Toyota Motor Corp. (NYSE:TM) boosted its earnings outlook for fiscal year 2020 in its third-quarter earnings release on Thursday. However, the mammoth carmaker warned that the coronavirus epidemic could harm its China sales and also disrupt its supply chain.
Toyota's revenue slipped year over year by 3.3% in the third quarter to 7.54 trillion yen (roughly $69 billion) on a drop of less than 1% in car sales volume. Operating profit fell in tandem with revenue, dipping 3.3% to 654.4 billion yen ($6.0 billion).
With one quarter remaining in the year, Toyota bumped up its fiscal 2020 net income forecast by more than 9% due to an improving operating margin and a revised outlook on foreign currency effects (primarily a weaker U.S. dollar). The global manufacturer now anticipates a full-year profit of 2.35 trillion yen ($21.5 billion).
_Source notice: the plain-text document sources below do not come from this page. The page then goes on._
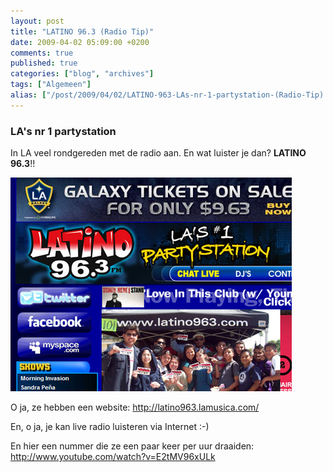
 ```yaml
---
layout: post
title: "LATINO 96.3 (Radio Tip)"
date: 2009-04-02 05:09:00 +0200
comments: true
published: true
categories: ["blog", "archives"]
tags: ["Algemeen"]
alias: ["/post/2009/04/02/LATINO-963-LAs-nr-1-partystation-(Radio-Tip).aspx", "/post/2009/04/02/latino-963-las-nr-1-partystation-(radio-tip).aspx"]
---
```

### LA&#39;s nr 1 partystation

In LA veel rondgereden met de radio aan. En wat luister je dan? <strong>LATINO 96.3</strong>!!

![Lationo 96.3](/assets/2009/4/latino963.jpg)
<!-- more -->

O ja, ze hebben een website:
<a href="http://latino963.lamusica.com/">http://latino963.lamusica.com/</a><br />

En, o ja, je kan live radio luisteren via Internet :-) <br />

En hier een nummer die ze een paar keer per uur draaiden:<br />
http://www.youtube.com/watch?v=E2tMV96xULk 
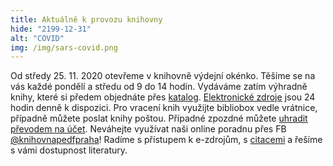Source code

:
 ```yaml
---
title: Aktuálně k provozu knihovny
hide: "2199-12-31"
alt: "COVID"
img: /img/sars-covid.png
---
```


Od středy 25. 11. 2020 otevřeme v knihovně výdejní okénko. Těšíme se na vás
každé pondělí a středu od 9 do 14 hodin. Vydáváme zatím výhradně knihy, které
si předem objednáte přes [katalog](online_objednani.html). 
[Elektronické zdroje](eiz.htm) jsou 24 hodin denně k dispozici. Pro vracení
knih využijte bibliobox vedle vrátnice, případně můžete poslat knihy poštou.
Případné zpozdné můžete [uhradit převodem na účet](zpozdne.html). Neváhejte využívat naši
online poradnu přes FB [@knihovnapedfpraha](https://www.facebook.com/knihovnapedfpraha)! Radíme s přístupem k e-zdrojům, s
[citacemi](inform_vzdelavani.htm) a řešíme s vámi dostupnost literatury.
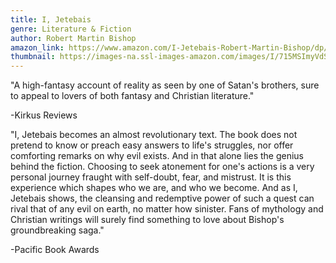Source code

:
 ```yaml
---
title: I, Jetebais
genre: Literature & Fiction
author: Robert Martin Bishop
amazon_link: https://www.amazon.com/I-Jetebais-Robert-Martin-Bishop/dp/1648954626/ref=sr_1_1?crid=25DYYERZNLDR3&keywords=9781648954627&qid=1642674866&sprefix=9781648954627%2Caps%2C291&sr=8-1
thumbnail: https://images-na.ssl-images-amazon.com/images/I/715MSImyVdS.jpg
---
```

"A high-fantasy account of reality as seen by one of Satan's brothers, sure to appeal to lovers of both fantasy and Christian literature."

\-Kirkus Reviews

"I, Jetebais becomes an almost revolutionary text. The book does not pretend to know or preach easy answers to life's struggles, nor offer comforting remarks on why evil exists. And in that alone lies the genius behind the fiction. Choosing to seek atonement for one's actions is a very personal journey fraught with self-doubt, fear, and mistrust. It is this experience which shapes who we are, and who we become. And as I, Jetebais shows, the cleansing and redemptive power of such a quest can rival that of any evil on earth, no matter how sinister. Fans of mythology and Christian writings will surely find something to love about Bishop's groundbreaking saga."

\-Pacific Book Awards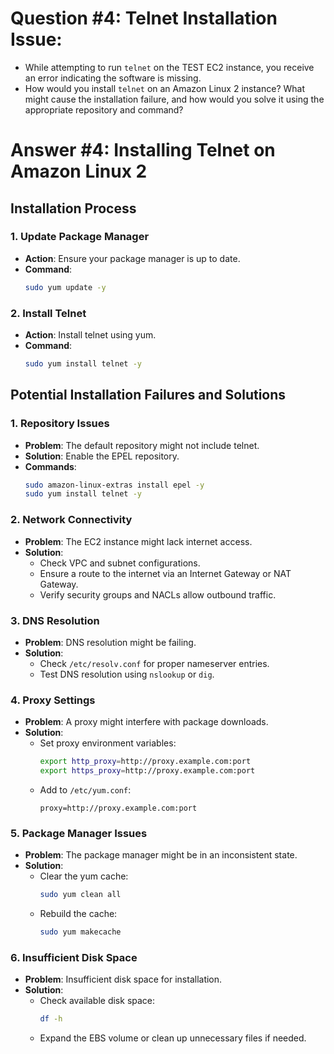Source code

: # Question #4: Telnet Installation Issue:

- While attempting to run `telnet` on the TEST EC2 instance, you receive an error indicating the software is missing.
- How would you install `telnet` on an Amazon Linux 2 instance? What might cause the installation failure, and how would you solve it using the appropriate repository and command?


# Answer #4: Installing Telnet on Amazon Linux 2

## Installation Process

### 1. Update Package Manager
- **Action**: Ensure your package manager is up to date.
- **Command**:
  ```bash
  sudo yum update -y
  ```

### 2. Install Telnet
- **Action**: Install telnet using yum.
- **Command**:
  ```bash
  sudo yum install telnet -y
  ```

## Potential Installation Failures and Solutions

### 1. Repository Issues
- **Problem**: The default repository might not include telnet.
- **Solution**: Enable the EPEL repository.
- **Commands**:
  ```bash
  sudo amazon-linux-extras install epel -y
  sudo yum install telnet -y
  ```

### 2. Network Connectivity
- **Problem**: The EC2 instance might lack internet access.
- **Solution**:
  - Check VPC and subnet configurations.
  - Ensure a route to the internet via an Internet Gateway or NAT Gateway.
  - Verify security groups and NACLs allow outbound traffic.

### 3. DNS Resolution
- **Problem**: DNS resolution might be failing.
- **Solution**:
  - Check `/etc/resolv.conf` for proper nameserver entries.
  - Test DNS resolution using `nslookup` or `dig`.

### 4. Proxy Settings
- **Problem**: A proxy might interfere with package downloads.
- **Solution**:
  - Set proxy environment variables:
    ```bash
    export http_proxy=http://proxy.example.com:port
    export https_proxy=http://proxy.example.com:port
    ```
  - Add to `/etc/yum.conf`:
    ```text
    proxy=http://proxy.example.com:port
    ```

### 5. Package Manager Issues
- **Problem**: The package manager might be in an inconsistent state.
- **Solution**:
  - Clear the yum cache:
    ```bash
    sudo yum clean all
    ```
  - Rebuild the cache:
    ```bash
    sudo yum makecache
    ```

### 6. Insufficient Disk Space
- **Problem**: Insufficient disk space for installation.
- **Solution**:
  - Check available disk space:
    ```bash
    df -h
    ```
  - Expand the EBS volume or clean up unnecessary files if needed.


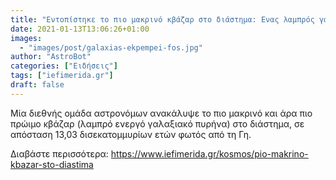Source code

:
 ```yaml
---
title: "Εντοπίστηκε το πιο μακρινό κβάζαρ στο διάστημα: Ενας λαμπρός γαλαξιακός πυρήνας με θηριώδη μαύρη τρύπα στο κέντρο  [εικόνα]"
date: 2021-01-13T13:06:26+01:00
images:
  - "images/post/galaxias-ekpempei-fos.jpg"
author: "AstroBot"
categories: ["Ειδήσεις"]
tags: ["iefimerida.gr"]
draft: false
---
```


Μία διεθνής ομάδα αστρονόμων ανακάλυψε το πιο μακρινό και άρα πιο πρώιμο κβάζαρ (λαμπρό ενεργό γαλαξιακό πυρήνα) στο διάστημα, σε απόσταση 13,03 δισεκατομμυρίων ετών φωτός από τη Γη. 

Διαβάστε περισσότερα: https://www.iefimerida.gr/kosmos/pio-makrino-kbazar-sto-diastima

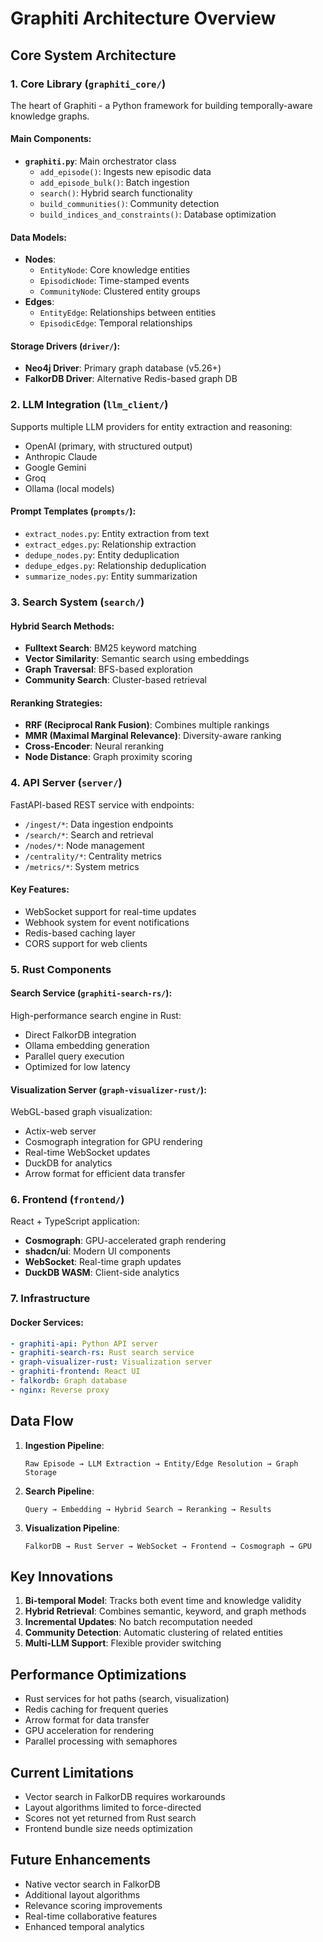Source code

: # Graphiti Architecture Overview

## Core System Architecture

### 1. **Core Library (`graphiti_core/`)**
The heart of Graphiti - a Python framework for building temporally-aware knowledge graphs.

#### Main Components:
- **`graphiti.py`**: Main orchestrator class
  - `add_episode()`: Ingests new episodic data
  - `add_episode_bulk()`: Batch ingestion
  - `search()`: Hybrid search functionality
  - `build_communities()`: Community detection
  - `build_indices_and_constraints()`: Database optimization

#### Data Models:
- **Nodes**: 
  - `EntityNode`: Core knowledge entities
  - `EpisodicNode`: Time-stamped events
  - `CommunityNode`: Clustered entity groups
- **Edges**:
  - `EntityEdge`: Relationships between entities
  - `EpisodicEdge`: Temporal relationships

#### Storage Drivers (`driver/`):
- **Neo4j Driver**: Primary graph database (v5.26+)
- **FalkorDB Driver**: Alternative Redis-based graph DB

### 2. **LLM Integration (`llm_client/`)**
Supports multiple LLM providers for entity extraction and reasoning:
- OpenAI (primary, with structured output)
- Anthropic Claude
- Google Gemini
- Groq
- Ollama (local models)

#### Prompt Templates (`prompts/`):
- `extract_nodes.py`: Entity extraction from text
- `extract_edges.py`: Relationship extraction
- `dedupe_nodes.py`: Entity deduplication
- `dedupe_edges.py`: Relationship deduplication
- `summarize_nodes.py`: Entity summarization

### 3. **Search System (`search/`)**

#### Hybrid Search Methods:
- **Fulltext Search**: BM25 keyword matching
- **Vector Similarity**: Semantic search using embeddings
- **Graph Traversal**: BFS-based exploration
- **Community Search**: Cluster-based retrieval

#### Reranking Strategies:
- **RRF (Reciprocal Rank Fusion)**: Combines multiple rankings
- **MMR (Maximal Marginal Relevance)**: Diversity-aware ranking
- **Cross-Encoder**: Neural reranking
- **Node Distance**: Graph proximity scoring

### 4. **API Server (`server/`)**

FastAPI-based REST service with endpoints:
- `/ingest/*`: Data ingestion endpoints
- `/search/*`: Search and retrieval
- `/nodes/*`: Node management
- `/centrality/*`: Centrality metrics
- `/metrics/*`: System metrics

#### Key Features:
- WebSocket support for real-time updates
- Webhook system for event notifications
- Redis-based caching layer
- CORS support for web clients

### 5. **Rust Components**

#### Search Service (`graphiti-search-rs/`):
High-performance search engine in Rust:
- Direct FalkorDB integration
- Ollama embedding generation
- Parallel query execution
- Optimized for low latency

#### Visualization Server (`graph-visualizer-rust/`):
WebGL-based graph visualization:
- Actix-web server
- Cosmograph integration for GPU rendering
- Real-time WebSocket updates
- DuckDB for analytics
- Arrow format for efficient data transfer

### 6. **Frontend (`frontend/`)**

React + TypeScript application:
- **Cosmograph**: GPU-accelerated graph rendering
- **shadcn/ui**: Modern UI components
- **WebSocket**: Real-time graph updates
- **DuckDB WASM**: Client-side analytics

### 7. **Infrastructure**

#### Docker Services:
```yaml
- graphiti-api: Python API server
- graphiti-search-rs: Rust search service
- graph-visualizer-rust: Visualization server
- graphiti-frontend: React UI
- falkordb: Graph database
- nginx: Reverse proxy
```

## Data Flow

1. **Ingestion Pipeline**:
   ```
   Raw Episode → LLM Extraction → Entity/Edge Resolution → Graph Storage
   ```

2. **Search Pipeline**:
   ```
   Query → Embedding → Hybrid Search → Reranking → Results
   ```

3. **Visualization Pipeline**:
   ```
   FalkorDB → Rust Server → WebSocket → Frontend → Cosmograph → GPU
   ```

## Key Innovations

1. **Bi-temporal Model**: Tracks both event time and knowledge validity
2. **Hybrid Retrieval**: Combines semantic, keyword, and graph methods
3. **Incremental Updates**: No batch recomputation needed
4. **Community Detection**: Automatic clustering of related entities
5. **Multi-LLM Support**: Flexible provider switching

## Performance Optimizations

- Rust services for hot paths (search, visualization)
- Redis caching for frequent queries
- Arrow format for data transfer
- GPU acceleration for rendering
- Parallel processing with semaphores

## Current Limitations

- Vector search in FalkorDB requires workarounds
- Layout algorithms limited to force-directed
- Scores not yet returned from Rust search
- Frontend bundle size needs optimization

## Future Enhancements

- Native vector search in FalkorDB
- Additional layout algorithms
- Relevance scoring improvements
- Real-time collaborative features
- Enhanced temporal analytics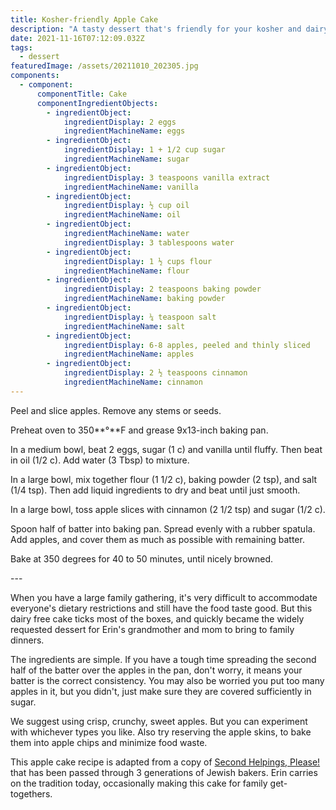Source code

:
 ```yaml
---
title: Kosher-friendly Apple Cake
description: "A tasty dessert that's friendly for your kosher and dairy intolerant friends "
date: 2021-11-16T07:12:09.032Z
tags:
  - dessert
featuredImage: /assets/20211010_202305.jpg
components:
  - component:
      componentTitle: Cake
      componentIngredientObjects:
        - ingredientObject:
            ingredientDisplay: 2 eggs
            ingredientMachineName: eggs
        - ingredientObject:
            ingredientDisplay: 1 + 1/2 cup sugar
            ingredientMachineName: sugar
        - ingredientObject:
            ingredientDisplay: 3 teaspoons vanilla extract
            ingredientMachineName: vanilla
        - ingredientObject:
            ingredientDisplay: ½ cup oil
            ingredientMachineName: oil
        - ingredientObject:
            ingredientMachineName: water
            ingredientDisplay: 3 tablespoons water
        - ingredientObject:
            ingredientDisplay: 1 ½ cups flour
            ingredientMachineName: flour
        - ingredientObject:
            ingredientDisplay: 2 teaspoons baking powder
            ingredientMachineName: baking powder
        - ingredientObject:
            ingredientDisplay: ¼ teaspoon salt
            ingredientMachineName: salt
        - ingredientObject:
            ingredientDisplay: 6-8 apples, peeled and thinly sliced
            ingredientMachineName: apples
        - ingredientObject:
            ingredientDisplay: 2 ½ teaspoons cinnamon
            ingredientMachineName: cinnamon
---
```

Peel and slice apples. Remove any stems or seeds.

Preheat oven to 350**°**F and grease 9x13-inch baking pan.

In a medium bowl, beat 2 eggs, sugar (1 c) and vanilla until fluffy. Then beat in oil (1/2 c). Add water (3 Tbsp) to mixture.

In a large bowl, mix together flour (1 1/2 c), baking powder (2 tsp), and salt (1/4 tsp). Then add liquid ingredients to dry and beat until just smooth.

In a large bowl, toss apple slices with cinnamon (2 1/2 tsp) and sugar (1/2 c).

Spoon half of batter into baking pan. Spread evenly with a rubber spatula. Add apples, and cover them as much as possible with remaining batter.

Bake at 350 degrees for 40 to 50 minutes, until nicely browned.

\---

When you have a large family gathering, it's very difficult to accommodate everyone's dietary restrictions and still have the food taste good. But this dairy free cake ticks most of the boxes, and quickly became the widely requested dessert for Erin's grandmother and mom to bring to family dinners.

The ingredients are simple. If you have a tough time spreading the second half of the batter over the apples in the pan, don't worry, it means your batter is the correct consistency. You may also be worried you put too many apples in it, but you didn't, just make sure they are covered sufficiently in sugar.

We suggest using crisp, crunchy, sweet apples. But you can experiment with whichever types you like. Also try reserving the apple skins, to bake them into apple chips and minimize food waste.

This apple cake recipe is adapted from a copy of [Second Helpings, Please!](https://www.chapters.indigo.ca/en-ca/books/second-helpings-please/9781770503199-item.html) that has been passed through 3 generations of Jewish bakers. Erin carries on the tradition today, occasionally making this cake for family get-togethers.
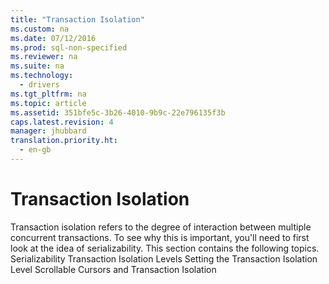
```yaml
---
title: "Transaction Isolation"
ms.custom: na
ms.date: 07/12/2016
ms.prod: sql-non-specified
ms.reviewer: na
ms.suite: na
ms.technology: 
  - drivers
ms.tgt_pltfrm: na
ms.topic: article
ms.assetid: 351bfe5c-3b26-4010-9b9c-22e796135f3b
caps.latest.revision: 4
manager: jhubbard
translation.priority.ht: 
  - en-gb
---
```

# Transaction Isolation
<?xml version="1.0" encoding="utf-8"?>
<developerConceptualDocument xmlns="http://ddue.schemas.microsoft.com/authoring/2003/5" xmlns:xlink="http://www.w3.org/1999/xlink" xmlns:xsi="http://www.w3.org/2001/XMLSchema-instance" xsi:schemaLocation="http://ddue.schemas.microsoft.com/authoring/2003/5 http://dduestorage.blob.core.windows.net/ddueschema/developer.xsd">
  <introduction>
    <para>       <legacyItalic>Transaction isolation</legacyItalic> refers to the degree of interaction between multiple concurrent transactions. To see why this is important, you'll need to first look at the idea of serializability.</para>
    <para>This section contains the following topics.  </para>
    <list class="bullet">
      <listItem>
        <para>             <legacyLink xlink:href="142e4ac0-2977-4a2b-96ae-c9e5bd2c448a">Serializability</legacyLink>           </para>
      </listItem>
      <listItem>
        <para>             <legacyLink xlink:href="0d638d55-ffd0-48fb-834b-406f466214d4">Transaction Isolation Levels</legacyLink>           </para>
      </listItem>
      <listItem>
        <para>             <legacyLink xlink:href="64a037f0-5065-4f45-9669-6710404a540c">Setting the Transaction Isolation Level</legacyLink>           </para>
      </listItem>
      <listItem>
        <para>             <legacyLink xlink:href="f0216f4a-46e3-48ae-be0a-e2625e8403a6">Scrollable Cursors and Transaction Isolation</legacyLink>           </para>
      </listItem>
    </list>
  </introduction>
  <relatedTopics />
</developerConceptualDocument>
However, this forecast doesn't include the impact of the coronavirus outbreak that originated in Wuhan, China. Toyota is still deciding on when it will reopen its four China plants, which along with facilities of competing automobile manufacturers, have been shuttered for several production days.
The standstill doesn't only affect cars produced for the local market; it's proving disruptive to Toyota's global parts supply as well. As reported in The Japan Times, Toyota Operating Officer Masayoshi Shirayanagi acknowledged at a news conference that the company is actively exploring adjustments to its supply chain, stating, "We are looking very closely at inventories of components that are made in China and used in other countries, including Japan, and at the possibility of alternative production."
Thus, Toyota's tangible momentum may well be negated by the continuing coronavirus epidemic as the company closes out the last three months of its fiscal year.